Der Beitrag soll weitere Interessen wecken, ihr könnt euch anschließen, Tipps geben und so weiter und so fort.

Soweit, sogut! Fühlt euch also so frei und diskutiert mit, ich werde im Namen der Initiative mein Bestmögliches tun um Kritik in sämtliche Richtungen aufzunehmen und bei Fragen oder Anregungen Antworten zu geben.

Bis dahin, 
ride on (natürlich nur legal ) !

00helga*


----------



## PixelMeyer (28. Januar 2014)

Hallo!
Sehr geil, das habt ihr ja schnell in die Wege geleitet.

PS: Gibt es Meinungen zu dem Text: http://mtbbielefeld.wordpress.com/was-ist-downhill/
Findet ihr das verständlich, könnt ihr euch damit identifizieren?


Auf der *wordpress* Seite: *http://mtbbielefeld.wordpress.com/*
könnt ihr euch den *aktuellen Stand* der Lage grob erschließen. Unter Presse gibt es dort die möglichkeiten alle Zeitungsartikel zu diesem Thema in Bielefeld zu lesen. 
z.B: üder die Freiwillige Müllentsorgung beim Peter auf dem Berge oder die Infoveranstaltung in der Stadt.

Grüße


----------



## MTB-News.de




----------



## xaviberlin (28. Januar 2014)

Wie bestimmt schon irgendwo in der Gruppe geschrieben: Ja!


----------



## SofusCorn (1. Februar 2014)

Ich habe, mit Downhill jetzt wenig am Hut, aber wünsche euch trotzdem viel Erfolg!


----------



## BoobFrog (13. Mai 2014)

Hey, gibt es in der Nähe von Bielefeld überhaupt eine Strecke die man fahren kann ohne jemanden auf den wegen zu gefährden?
Wenn nicht wird es wirklich Zeit das eine legale Strecke kommt. 
MfG


----------



## DerBergschreck (15. Mai 2014)

Die Begriffe "Downhill" und "Mountainbike" werden zu oft gemischt, sodass Missverständnisse bestehen.

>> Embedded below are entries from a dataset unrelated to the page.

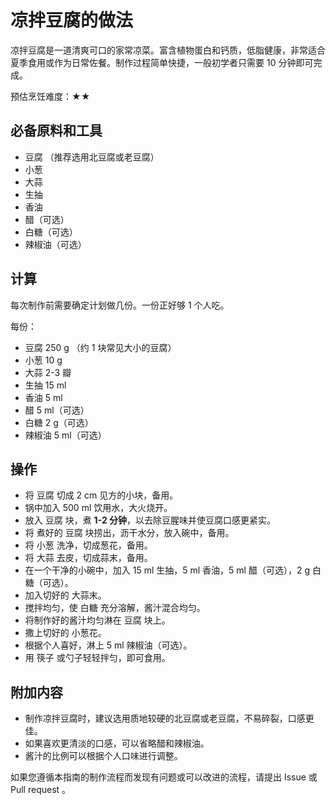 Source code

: # 凉拌豆腐的做法

凉拌豆腐是一道清爽可口的家常凉菜。富含植物蛋白和钙质，低脂健康，非常适合夏季食用或作为日常佐餐。制作过程简单快捷，一般初学者只需要 10 分钟即可完成。

预估烹饪难度：★★

## 必备原料和工具

- 豆腐 （推荐选用北豆腐或老豆腐）
- 小葱
- 大蒜
- 生抽
- 香油
- 醋（可选）
- 白糖（可选）
- 辣椒油（可选）

## 计算

每次制作前需要确定计划做几份。一份正好够 1 个人吃。

每份：

- 豆腐 250 g （约 1 块常见大小的豆腐）
- 小葱 10 g
- 大蒜 2-3 瓣
- 生抽 15 ml
- 香油 5 ml
- 醋 5 ml（可选）
- 白糖 2 g（可选）
- 辣椒油 5 ml（可选）

## 操作

- 将 豆腐 切成 2 cm 见方的小块，备用。
- 锅中加入 500 ml 饮用水，大火烧开。
- 放入 豆腐 块，煮 **1-2 分钟**，以去除豆腥味并使豆腐口感更紧实。
- 将 煮好的 豆腐 块捞出，沥干水分，放入碗中，备用。
- 将 小葱 洗净，切成葱花，备用。
- 将 大蒜 去皮，切成蒜末，备用。
- 在一个干净的小碗中，加入 15 ml 生抽，5 ml 香油，5 ml 醋（可选），2 g 白糖（可选）。
- 加入切好的 大蒜末。
- 搅拌均匀，使 白糖 充分溶解，酱汁混合均匀。
- 将制作好的酱汁均匀淋在 豆腐 块上。
- 撒上切好的 小葱花。
- 根据个人喜好，淋上 5 ml 辣椒油（可选）。
- 用 筷子 或勺子轻轻拌匀，即可食用。

## 附加内容

- 制作凉拌豆腐时，建议选用质地较硬的北豆腐或老豆腐，不易碎裂，口感更佳。
- 如果喜欢更清淡的口感，可以省略醋和辣椒油。
- 酱汁的比例可以根据个人口味进行调整。

如果您遵循本指南的制作流程而发现有问题或可以改进的流程，请提出 Issue 或 Pull request 。
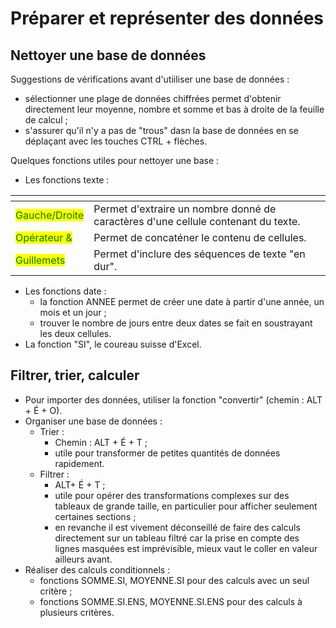 # Préparer et représenter des données

## Nettoyer une base de données

Suggestions de vérifications avant d'utiiliser une base de données :

* sélectionner une plage de données chiffrées permet d'obtenir directement leur moyenne, nombre et somme et bas à droite de la feuille de calcul ;
* s'assurer qu'il n'y a pas de "trous" dasn la base de données en se déplaçant avec les touches CTRL + flèches.

Quelques fonctions utiles pour nettoyer une base :

* Les fonctions texte :

<table data-view="cards"><thead><tr><th></th><th></th><th></th></tr></thead><tbody><tr><td><mark style="color:green;">Gauche/Droite</mark></td><td>Permet d'extraire un nombre donné de caractères d'une cellule contenant du texte.</td><td></td></tr><tr><td><mark style="color:green;">Opérateur &#x26;</mark></td><td>Permet de concaténer le contenu de cellules.</td><td></td></tr><tr><td><mark style="color:green;">Guillemets</mark></td><td>Permet d'inclure des séquences de texte "en dur".</td><td></td></tr></tbody></table>

* Les fonctions date :
  * la fonction ANNEE permet de créer une date à partir d'une année, un mois et un jour ;
  * trouver le nombre de jours entre deux dates se fait en soustrayant les deux cellules.
* La fonction "SI", le coureau suisse d'Excel.

## Filtrer, trier, calculer

* Pour importer des données, utiliser la fonction "convertir" (chemin : ALT + É + O).
* Organiser une base de données :
  * Trier :
    * Chemin : ALT + É + T ;
    * utile pour transformer de petites quantités de données rapidement.
  * Filtrer :
    * ALT+ É + T ;
    * utile pour opérer des transformations complexes sur des tableaux de grande taille, en particulier pour afficher seulement certaines sections ;
    * en revanche il est vivement déconseillé de faire des calculs directement sur un tableau filtré car la prise en compte des lignes masquées est imprévisible, mieux vaut le coller en valeur ailleurs avant.
* Réaliser des calculs conditionnels :
  * fonctions SOMME.SI, MOYENNE.SI pour des calculs avec un seul critère ;
  * fonctions SOMME.SI.ENS, MOYENNE.SI.ENS pour des calculs à plusieurs critères.
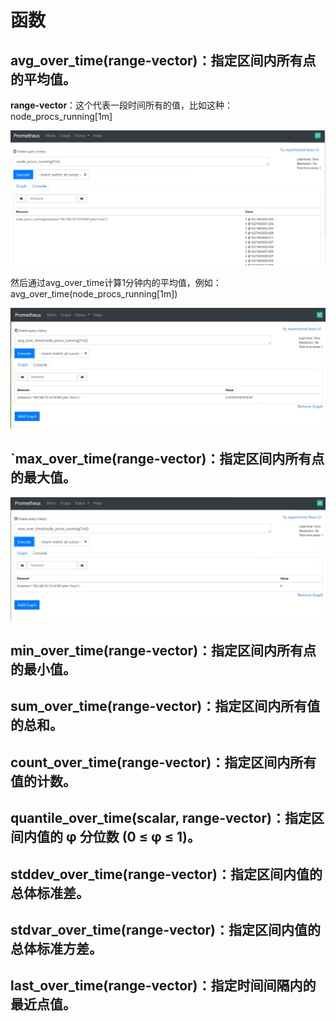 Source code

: # 函数

## avg_over_time(range-vector)：指定区间内所有点的平均值。

**range-vector**：这个代表一段时间所有的值，比如这种：node_procs_running[1m]

![](https://github.com/yinzhipeng123/markdown_log/blob/main/docs/image/Prometheus/Prometheus/one1111111.png?raw=true)



然后通过avg_over_time计算1分钟内的平均值，例如：avg_over_time(node_procs_running[1m])



![](https://github.com/yinzhipeng123/markdown_log/blob/main/docs/image/Prometheus/Prometheus/two2222222.png?raw=true)

## `max_over_time(range-vector)：指定区间内所有点的最大值。

![](https://github.com/yinzhipeng123/markdown_log/blob/main/docs/image/Prometheus/Prometheus/three3333333.png?raw=true)

## 

## min_over_time(range-vector)：指定区间内所有点的最小值。

## sum_over_time(range-vector)：指定区间内所有值的总和。

## count_over_time(range-vector)：指定区间内所有值的计数。

## quantile_over_time(scalar, range-vector)：指定区间内值的 φ 分位数 (0 ≤ φ ≤ 1)。

## stddev_over_time(range-vector)：指定区间内值的总体标准差。

## stdvar_over_time(range-vector)：指定区间内值的总体标准方差。

## last_over_time(range-vector)：指定时间间隔内的最近点值。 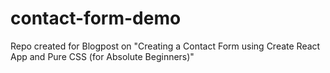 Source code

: # contact-form-demo
Repo created for Blogpost on "Creating a Contact Form using Create React App and Pure CSS (for Absolute Beginners)"
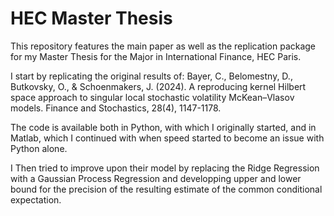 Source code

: # HEC Master Thesis

This repository features the main paper as well as the replication package for my Master Thesis for the Major in International Finance, HEC Paris. 

I start by replicating the original results of: 
Bayer, C., Belomestny, D., Butkovsky, O., & Schoenmakers, J. (2024). 
A reproducing kernel Hilbert space approach to singular local stochastic volatility McKean–Vlasov models. 
Finance and Stochastics, 28(4), 1147-1178.

The code is available both in Python, with which I originally started, and in Matlab, which I continued with when speed started to become an issue with Python alone. 

I Then tried to improve upon their model by replacing the Ridge Regression with a Gaussian Process Regression and developping upper and lower bound for the precision of the resulting estimate of the common conditional expectation. 
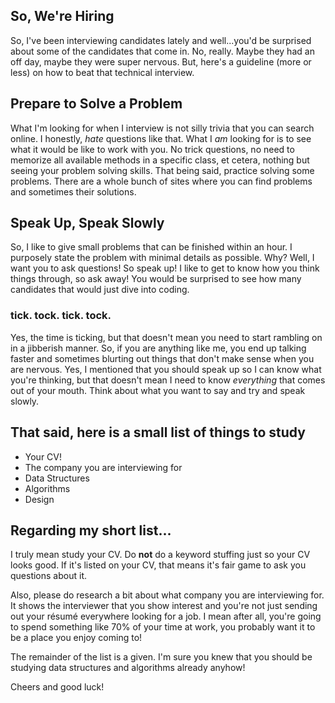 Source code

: ## So, We're Hiring

So, I've been interviewing candidates lately and well...you'd be surprised about some of the candidates that come in. No, really. Maybe they had an off day, maybe they were super nervous. But, here's a guideline (more or less) on how to beat that technical interview.

## Prepare to Solve a Problem

What I'm looking for when I interview is not silly trivia that you can search online. I honestly, _hate_ questions like that. What I _am_ looking for is to see what it would be like to work with you. No trick questions, no need to memorize all available methods in a specific class, et cetera, nothing but seeing your problem solving skills. That being said, practice solving some problems. There are a whole bunch of sites where you can find problems and sometimes their solutions.

## Speak Up, Speak Slowly

So, I like to give small problems that can be finished within an hour. I purposely state the problem with minimal details as possible. Why? Well, I want you to ask questions! So speak up! I like to get to know how you think things through, so ask away! You would be surprised to see how many candidates that would just dive into coding.

### tick. tock. tick. tock.

Yes, the time is ticking, but that doesn't mean you need to start rambling on in a jibberish manner. So, if you are anything like me, you end up talking faster and sometimes blurting out things that don't make sense when you are nervous. Yes, I mentioned that you should speak up so I can know what you're thinking, but that doesn't mean I need to know _everything_ that comes out of your mouth. Think about what you want to say and try and speak slowly.

## That said, here is a small list of things to study

- Your CV!
- The company you are interviewing for
- Data Structures
- Algorithms
- Design

## Regarding my short list...

I truly mean study your CV. Do **not** do a keyword stuffing just so your CV looks good. If it's listed on your CV, that means it's fair game to ask you questions about it.

Also, please do research a bit about what company you are interviewing for. It shows the interviewer that you show interest and you're not just sending out your résumé everywhere looking for a job. I mean after all, you're going to spend something like 70% of your time at work, you probably want it to be a place you enjoy coming to!

The remainder of the list is a given. I'm sure you knew that you should be studying data structures and algorithms already anyhow!

Cheers and good luck!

> _Warum braucht Bielefeld legale Mountainbike-Strecken?_


Hier muss "Downhillstrecken" stehen, denn legale MTB Strecken (z.B. für XC und Tourenfahrer) gibt es genug, nämlich laut Forstgesetz *alle* Wege im Wald.
_



			-  Legale Strecken sind umweltfreundlich, da sie in Kooperation mit dem Forstamt entstehen und das „wilde“ Bauen von (sog. illegalen) Strecken eingedämmt wird.
		
Zum Vergrößern anklicken....

_
Wenn die legale Strecke zu weit von Zuhause entfernt liegt, werden trotzdem illegale Strecken gebaut.
_



			-  Der Konflikt zwischen Wanderern und Mountainbikern könnte durch eine Konzentration von Abfahrstrecken befriedet werden.
		
Zum Vergrößern anklicken....

_Ich möchte mein Hobby "Mountainbikefahren" nicht auf einen halben Quadratkilometer eingegrenzt wissen. Hier sollte anstatt "Mountainbikern" wohl "Downhiller" stehen.


Davon abgesehen finde ich die Idee befremdlich, dass sich MTBler in einem Inustriewald, in dem mit Harvestern und Motorsägen gearbeitet wird, mit viel "Bitte, Bitte" überhaupt eine Erlaubnis holen müssen, ein paar Wege *um die Bäume herum* anlegen zu dürfen. Da erhaltet ihr dann von "Waldbesitzers Gnaden" etwas, was die euch jederzeit wieder weg nehmen können.

Ich weiss, das ist ne aufwändige Sache, aber ich würde da eher auf DIMB Ebene an einer diesbezüglichen Änderung des Forstgesetzes arbeiten. Wo Bäume gefällt werden dürfen, dürfen auch MTB Strecken gebaut werden.


----------



## DerBergschreck (15. Mai 2014)

BoobFrog schrieb:


> Hey, gibt es in der Nähe von Bielefeld überhaupt eine Strecke die man fahren kann ohne jemanden auf den wegen zu gefährden?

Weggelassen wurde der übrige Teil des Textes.